Wicked Questions
Creating guiding questions helps to map and understand your challenge.
Defining Wicked Questions
Asking wicked questions is an exercise that helps to engage people to reveal entangled challenges and possibilities that are not intuitively obvious. They help us to identify inherent paradoxes and frame the challenge which supports subsequent efforts to map and understand the challenge.
A good wicked question:
Helps us to name the central tensions and the paradoxes (the elephant in the room)
Surfaces underlying, often contradictory assumptions
Does not have obvious answers
Opens up more questions, options, inquiries
Is NOT a trick question, or rhetorical; not blaming or finger pointing.
Asking Wicked Questions
Examples of Wicked Questions:
Why is the youth unemployment rate in Canada so high, while employers cannot find talent?
How do energy utilities expect to thrive when they do not innovate?

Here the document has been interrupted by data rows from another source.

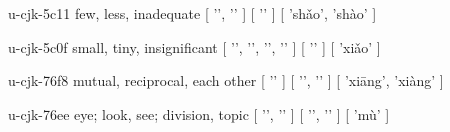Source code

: \begin{multicols}{2}
\lettrine[lines=3]{\cjkgGlue{}}{}\begin{minipage}{0.8\linewidth} u-cjk-5c11  few, less, inadequate  [ '\cjkgGlue{}', '\cjkgGlue{}' ]  [ '\cjkgGlue{}' ]  [ 'shǎo', 'shào' ] \end{minipage}

\lettrine[lines=3]{\cjkgGlue{}}{}\begin{minipage}{0.8\linewidth} u-cjk-5c0f  small, tiny, insignificant  [ '\cjkgGlue{}', '\cjkgGlue{}', '\cjkgGlue{}', '\cjkgGlue{}' ]  [ '\cjkgGlue{}' ]  [ 'xiǎo' ] \end{minipage}

\lettrine[lines=3]{\cjkgGlue{}}{}\begin{minipage}{0.8\linewidth} u-cjk-76f8  mutual, reciprocal, each other  [ '\cjkgGlue{}' ]  [ '\cjkgGlue{}', '\cjkgGlue{}' ]  [ 'xiāng', 'xiàng' ] \end{minipage}

\lettrine[lines=3]{\cjkgGlue{}}{}\begin{minipage}{0.8\linewidth} u-cjk-76ee  eye; look, see; division, topic  [ '\cjkgGlue{}', '\cjkgGlue{}' ]  [ '\cjkgGlue{}', '\cjkgGlue{}' ]  [ 'mù' ] \end{minipage}


\end{multicols}

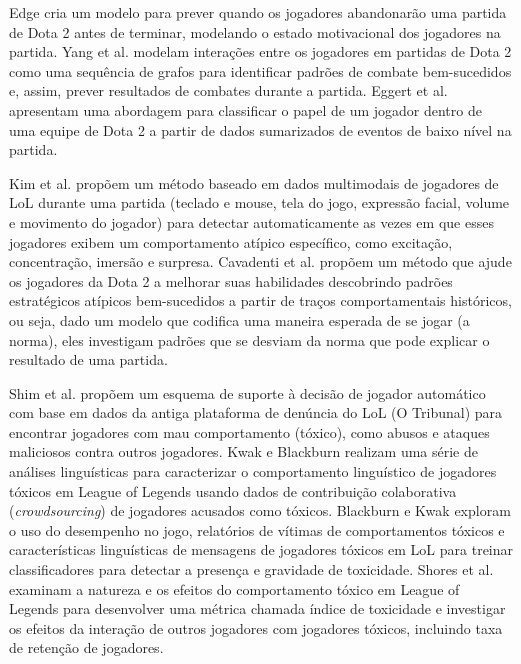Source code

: Edge \cite{edge2013predicting} cria um modelo para prever quando os jogadores abandonarão uma partida de Dota 2 antes de terminar, modelando o estado motivacional dos jogadores na partida. Yang et al. \cite{yang2014identifying} modelam interações entre os jogadores em partidas de Dota 2 como uma sequência de grafos para identificar padrões de combate bem-sucedidos e, assim, prever resultados de combates durante a partida. Eggert et al. \cite{eggert2015classification} apresentam uma abordagem para classificar o papel de um jogador dentro de uma equipe de Dota 2 a partir de dados sumarizados de eventos de baixo nível na partida.

Kim et al. \cite{kim2015efficiently} propõem um método baseado em dados multimodais de jogadores de LoL durante uma partida (teclado e mouse, tela do jogo, expressão facial, volume e movimento do jogador) para detectar automaticamente as vezes em que esses jogadores exibem um comportamento atípico específico, como excitação, concentração, imersão e surpresa. Cavadenti et al. \cite{cavadenti2016did} propõem um método que ajude os jogadores da Dota 2 a melhorar suas habilidades descobrindo padrões estratégicos atípicos bem-sucedidos a partir de traços comportamentais históricos, ou seja, dado um modelo que codifica uma maneira esperada de se jogar (a norma), eles investigam padrões que se desviam da norma que pode explicar o resultado de uma partida.

Shim et al. \cite{shim2014decision} propõem um esquema de suporte à decisão de jogador automático com base em dados da antiga plataforma de denúncia do LoL (O Tribunal) para encontrar jogadores com mau comportamento (tóxico), como abusos e ataques maliciosos contra outros jogadores. Kwak e Blackburn \cite{kwak2014linguistic} realizam uma série de análises linguísticas para caracterizar o comportamento linguístico de jogadores tóxicos em League of Legends usando dados de contribuição colaborativa (\textit{crowdsourcing}) de jogadores acusados como tóxicos. Blackburn e Kwak \cite{blackburn2014stfu} exploram o uso do desempenho no jogo, relatórios de vítimas de comportamentos tóxicos e características linguísticas de mensagens de jogadores tóxicos em LoL para treinar classificadores para detectar a presença e gravidade de toxicidade. Shores et al. \cite{shores2014identification} examinam a natureza e os efeitos do comportamento tóxico em League of Legends para desenvolver uma métrica chamada índice de toxicidade e investigar os efeitos da interação de outros jogadores com jogadores tóxicos, incluindo taxa de retenção de jogadores.

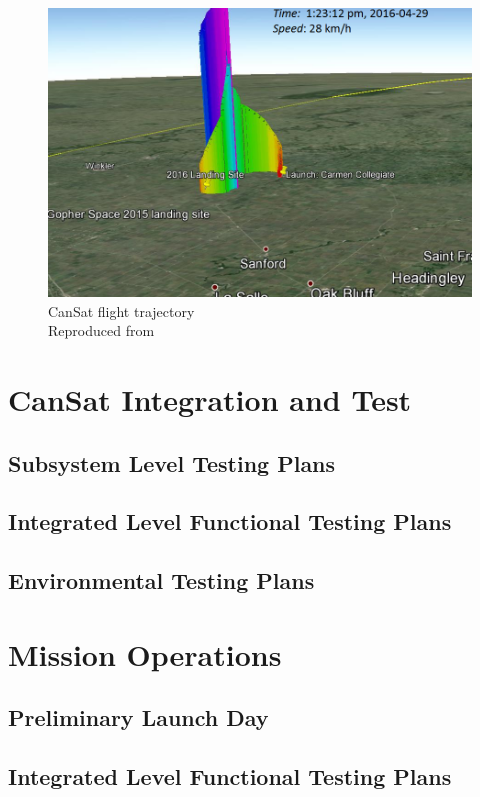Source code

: \documentclass[10pt, a4paper]{article}
\begin{document}
\begin{figure}
\centering
\includegraphics[scale=0.6]{flight_path.png}
\caption{CanSat flight trajectory\\
Reproduced from \cite{gopher}}
\label{fig:flight_path}
\end{figure}


\newpage

\section{CanSat Integration and Test}
\subsection{Subsystem Level Testing Plans}
\subsection{Integrated Level Functional Testing Plans}
\subsection{Environmental Testing Plans}


\newpage

\section{Mission Operations}
\subsection{Preliminary Launch Day}
\subsection{Integrated Level Functional Testing Plans}
\end{document}

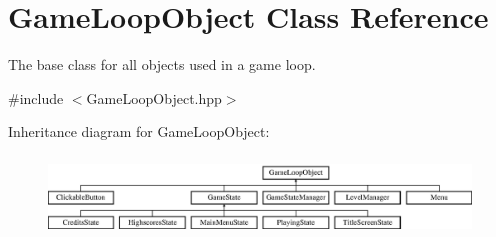 \hypertarget{class_game_loop_object}{}\section{Game\+Loop\+Object Class Reference}
\label{class_game_loop_object}


The base class for all objects used in a game loop.  




{\ttfamily \#include $<$Game\+Loop\+Object.\+hpp$>$}

Inheritance diagram for Game\+Loop\+Object\+:\begin{figure}[H]
\begin{center}
\leavevmode
\includegraphics[height=2.137405cm]{class_game_loop_object}
\end{center}
\end{figure}
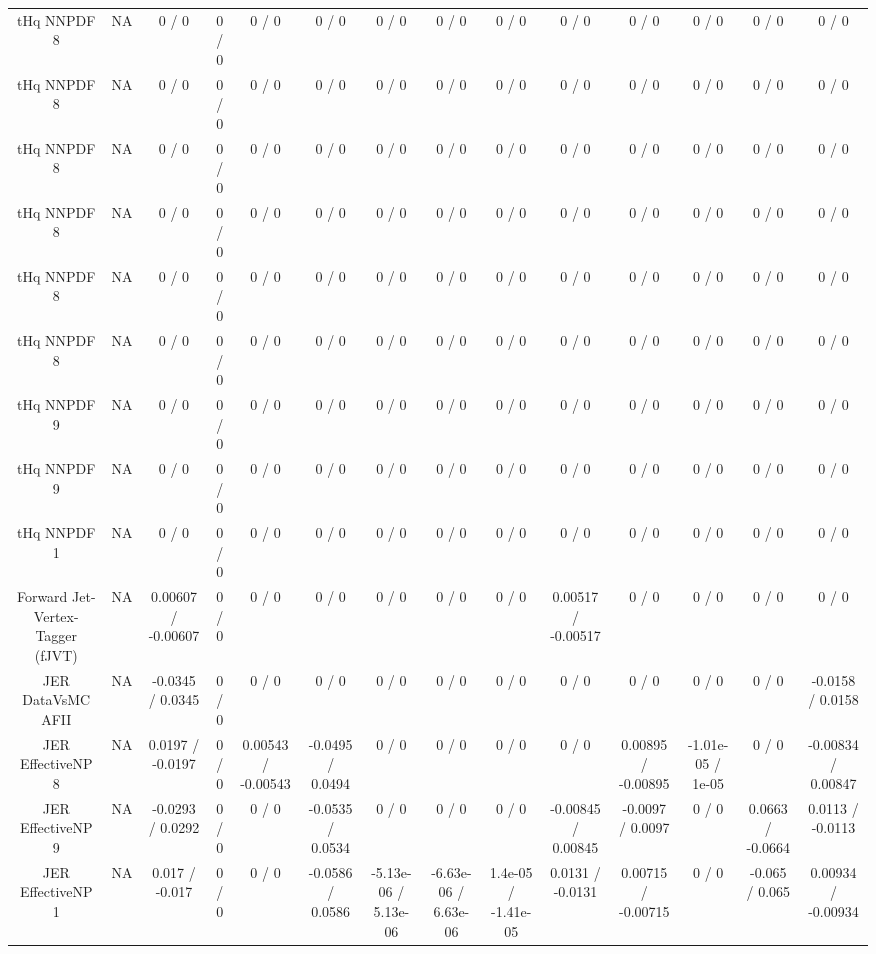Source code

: \documentclass[10pt]{article}
\begin{document}
\begin{table}[htbp]
\begin{center}
\begin{tabular}{|c|c|c|c|c|c|c|c|c|c|c|c|c|c|}
  tHq NNPDF 8 &    NA    & 0 / 0 & 0 / 0 & 0 / 0 & 0 / 0 & 0 / 0 & 0 / 0 & 0 / 0 & 0 / 0 & 0 / 0 & 0 / 0 & 0 / 0 & 0 / 0 \\ 
  tHq NNPDF 8 &    NA    & 0 / 0 & 0 / 0 & 0 / 0 & 0 / 0 & 0 / 0 & 0 / 0 & 0 / 0 & 0 / 0 & 0 / 0 & 0 / 0 & 0 / 0 & 0 / 0 \\ 
  tHq NNPDF 8 &    NA    & 0 / 0 & 0 / 0 & 0 / 0 & 0 / 0 & 0 / 0 & 0 / 0 & 0 / 0 & 0 / 0 & 0 / 0 & 0 / 0 & 0 / 0 & 0 / 0 \\ 
  tHq NNPDF 8 &    NA    & 0 / 0 & 0 / 0 & 0 / 0 & 0 / 0 & 0 / 0 & 0 / 0 & 0 / 0 & 0 / 0 & 0 / 0 & 0 / 0 & 0 / 0 & 0 / 0 \\ 
  tHq NNPDF 8 &    NA    & 0 / 0 & 0 / 0 & 0 / 0 & 0 / 0 & 0 / 0 & 0 / 0 & 0 / 0 & 0 / 0 & 0 / 0 & 0 / 0 & 0 / 0 & 0 / 0 \\ 
  tHq NNPDF 8 &    NA    & 0 / 0 & 0 / 0 & 0 / 0 & 0 / 0 & 0 / 0 & 0 / 0 & 0 / 0 & 0 / 0 & 0 / 0 & 0 / 0 & 0 / 0 & 0 / 0 \\ 
  tHq NNPDF 9 &    NA    & 0 / 0 & 0 / 0 & 0 / 0 & 0 / 0 & 0 / 0 & 0 / 0 & 0 / 0 & 0 / 0 & 0 / 0 & 0 / 0 & 0 / 0 & 0 / 0 \\ 
  tHq NNPDF 9 &    NA    & 0 / 0 & 0 / 0 & 0 / 0 & 0 / 0 & 0 / 0 & 0 / 0 & 0 / 0 & 0 / 0 & 0 / 0 & 0 / 0 & 0 / 0 & 0 / 0 \\ 
  tHq NNPDF 1 &    NA    & 0 / 0 & 0 / 0 & 0 / 0 & 0 / 0 & 0 / 0 & 0 / 0 & 0 / 0 & 0 / 0 & 0 / 0 & 0 / 0 & 0 / 0 & 0 / 0 \\ 
  Forward Jet-Vertex-Tagger (fJVT) &    NA    & 0.00607 / -0.00607 & 0 / 0 & 0 / 0 & 0 / 0 & 0 / 0 & 0 / 0 & 0 / 0 & 0.00517 / -0.00517 & 0 / 0 & 0 / 0 & 0 / 0 & 0 / 0 \\ 
  JER DataVsMC AFII &    NA    & -0.0345 / 0.0345 & 0 / 0 & 0 / 0 & 0 / 0 & 0 / 0 & 0 / 0 & 0 / 0 & 0 / 0 & 0 / 0 & 0 / 0 & 0 / 0 & -0.0158 / 0.0158 \\ 
  JER EffectiveNP 8 &    NA    & 0.0197 / -0.0197 & 0 / 0 & 0.00543 / -0.00543 & -0.0495 / 0.0494 & 0 / 0 & 0 / 0 & 0 / 0 & 0 / 0 & 0.00895 / -0.00895 & -1.01e-05 / 1e-05 & 0 / 0 & -0.00834 / 0.00847 \\ 
  JER EffectiveNP 9 &    NA    & -0.0293 / 0.0292 & 0 / 0 & 0 / 0 & -0.0535 / 0.0534 & 0 / 0 & 0 / 0 & 0 / 0 & -0.00845 / 0.00845 & -0.0097 / 0.0097 & 0 / 0 & 0.0663 / -0.0664 & 0.0113 / -0.0113 \\ 
  JER EffectiveNP 1 &    NA    & 0.017 / -0.017 & 0 / 0 & 0 / 0 & -0.0586 / 0.0586 & -5.13e-06 / 5.13e-06 & -6.63e-06 / 6.63e-06 & 1.4e-05 / -1.41e-05 & 0.0131 / -0.0131 & 0.00715 / -0.00715 & 0 / 0 & -0.065 / 0.065 & 0.00934 / -0.00934 \\ 

\end{tabular}
\end{center}
\end{table}
\end{document}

If consumer demand is high for local, organic fruit, why are retailers not selling it?
If better, smarter and cheaper treatments are available, why are hospitals not buying them?
If all the members in your community say they want to solve the problem, why is it that nobody has the time or resources to work on it?
A Useful Format for Asking Wicked Questions:
“If citizens... want … why do we do we …?”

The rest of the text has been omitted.